The Regency period lasted a mere nine years while Prince Regent George ruled as his temporarily mad father’s proxy. The glamour and charm of the era has lasted far longer with a plethora of novels set in in those times first made popular by Georgette Heyer in the 1920s.
In this week’s episode of HNSA’s Imagining the Past podcast, Alison Goodman, Anne Gracie and Anna Campbell chat with Elizabeth Jane Corbett about their inspirational sources, their own passion for the period, and how they have played with the tradition of Regency romance.
Alison Goodman is the author of seven novels including her most recent release Lady Helen and the Dark Days Deceit, the final novel in her award-winning Regency supernatural trilogy, and EON and EONA, a New York Times bestselling fantasy duology. She is currently working on a new Regency series and has embarked on a PhD focusing on the Regency era and historical fiction research.
Anne Gracie started her first novel writing by hand in notebooks while backpacking solo around the world. Published by Berkley USA (PenguinRandomHouse) with several early books by Harlequin International, Anne has written twenty-one Regency-era historical romances which have been translated into more than eighteen languages. Anne is a national bestseller in the USA, an award-winning author, a five time RITA finalist and has for the last three years been voted ARRA’s “Favourite Australian Author.” She’s also a former president and lifetime member of Romance Writers of Australia.
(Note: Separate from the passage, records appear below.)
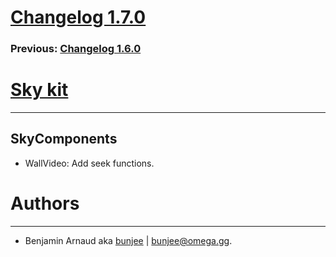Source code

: # [Changelog 1.7.0](http://omega.gg/Sky/changes/1.7.0.html)

### Previous: [Changelog 1.6.0](1.6.0.html)

# [Sky kit](http://omega.gg/Sky)
---

## SkyComponents

- WallVideo: Add seek functions.


# Authors
---

- Benjamin Arnaud aka [bunjee](http://bunjee.me) | <bunjee@omega.gg>.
Queenslander Anna Campbell has written 10 historical romances for HarperCollins and Hachette, and 21 bestselling independently published romances. Her work is published internationally, including in the USA, France, Russia, the UK, and Japan. Anna has won numerous awards for her sweeping, emotional stories set in the early 19th century, including the Australian Romance Readers Association’s favourite historical romance (five times). She has three times been nominated for Romance Writers of America’s prestigious RITA Award and three times for Australia’s Romantic Book of the Year. The Australian Romance Readers Association voted Anna favourite author of 2009, 2010, 2011 and 2012.
When Elizabeth Jane Corbett worked as a librarian, taught Welsh at the Melbourne Welsh Church, and was the Social Media Coordinator for HNSAustralasia. In 2009, her short-story, Beyond the Blackout Curtain, won the Bristol Short Story Prize. Another, Silent Night, was short listed for the Allan Marshall Short Story Award. Her debut historical novel, The Tides Between, was named a Children’s Book Council of Australia Notable Book for older readers. She liked red shoes, dark chocolate, commuter cycling, and reading quirky, character driven novels set once-upon-a-time in lands far away. Sadly she passed away in early 2020.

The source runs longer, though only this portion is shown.